On average 5-10 years elapse in adult drug addicts between the first use
of drugs and "acquiring" drug-induced AIDS diseases (Layon et
al., 1984; Schuster, 1984; Savona et al., 1985; Donahoe et
al., 1987; Espinoza et al., 1987; Weber et al., 1990).
The time lag from a nitrite habit to Kaposi's sarcoma has been determined
to be 7-10 years (Newell et al., 1985b). Severe T-cell depletion
and immunodeficiency is also "acquired" by hemophiliacs on average
only after 14-15 years of treatment with blood concentrates (Section 3.4.4.5).
In babies of drug-addicted mothers AIDS appears much sooner
than in adults because of a much lower threshold of the fetus for drug-pathogenicity.
This also resolves the secondary paradox of a discrepancy of 8 years between
the "latent periods" of HIV in babies and in adults.

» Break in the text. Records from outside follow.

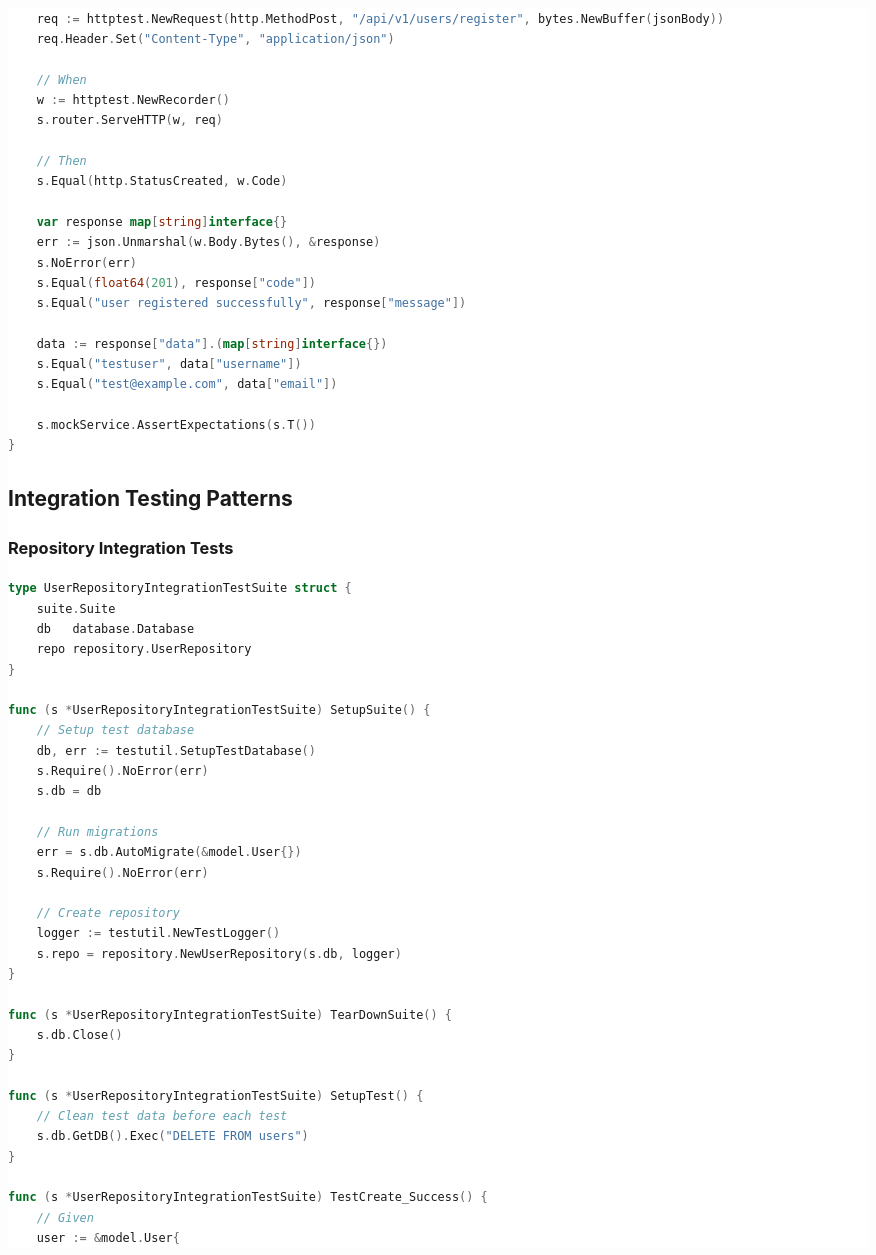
```go
    req := httptest.NewRequest(http.MethodPost, "/api/v1/users/register", bytes.NewBuffer(jsonBody))
    req.Header.Set("Content-Type", "application/json")
    
    // When
    w := httptest.NewRecorder()
    s.router.ServeHTTP(w, req)
    
    // Then
    s.Equal(http.StatusCreated, w.Code)
    
    var response map[string]interface{}
    err := json.Unmarshal(w.Body.Bytes(), &response)
    s.NoError(err)
    s.Equal(float64(201), response["code"])
    s.Equal("user registered successfully", response["message"])
    
    data := response["data"].(map[string]interface{})
    s.Equal("testuser", data["username"])
    s.Equal("test@example.com", data["email"])
    
    s.mockService.AssertExpectations(s.T())
}
```

## Integration Testing Patterns

### Repository Integration Tests
```go
type UserRepositoryIntegrationTestSuite struct {
    suite.Suite
    db   database.Database
    repo repository.UserRepository
}

func (s *UserRepositoryIntegrationTestSuite) SetupSuite() {
    // Setup test database
    db, err := testutil.SetupTestDatabase()
    s.Require().NoError(err)
    s.db = db
    
    // Run migrations
    err = s.db.AutoMigrate(&model.User{})
    s.Require().NoError(err)
    
    // Create repository
    logger := testutil.NewTestLogger()
    s.repo = repository.NewUserRepository(s.db, logger)
}

func (s *UserRepositoryIntegrationTestSuite) TearDownSuite() {
    s.db.Close()
}

func (s *UserRepositoryIntegrationTestSuite) SetupTest() {
    // Clean test data before each test
    s.db.GetDB().Exec("DELETE FROM users")
}

func (s *UserRepositoryIntegrationTestSuite) TestCreate_Success() {
    // Given
    user := &model.User{
```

(6) It is paradoxical that American teenagers do not get
AIDS, although over 70% are sexually active and about 50% are promiscuous
(Turner et al., 1989; Burke et al., 1990; Congressional Panel,
1992) and 0.03% to 0.3% carry HIV (Section 3.5.2). The paradox that a sexually
transmitted "AIDS virus" would spare American and European teenagers
is resolved by the fact that only years of drug consumption, and years
of transfusions for hemophilia (Section 3.4.4.5) will cause AIDS-by which
time these teenagers are in their twenties.
(7) The apparent paradox that the same virus would at
the same time cause two entirely different AIDS epidemics, one in Africa
and the other in America and Europe is an artifact of the AIDS definition.
Because of the HIV-based AIDS definition, a new drug epidemic in America
and Europe and an epidemic of old Africa-specific diseases like fever,
diarrhea and tuberculosis (Section 3.4.4.4) were both called AIDS when
HIV became detectable. Since HIV is endemic in over 10% of Central Africans,
over 10% of their AIDS-defining diseases are now called AIDS (Section 2.2).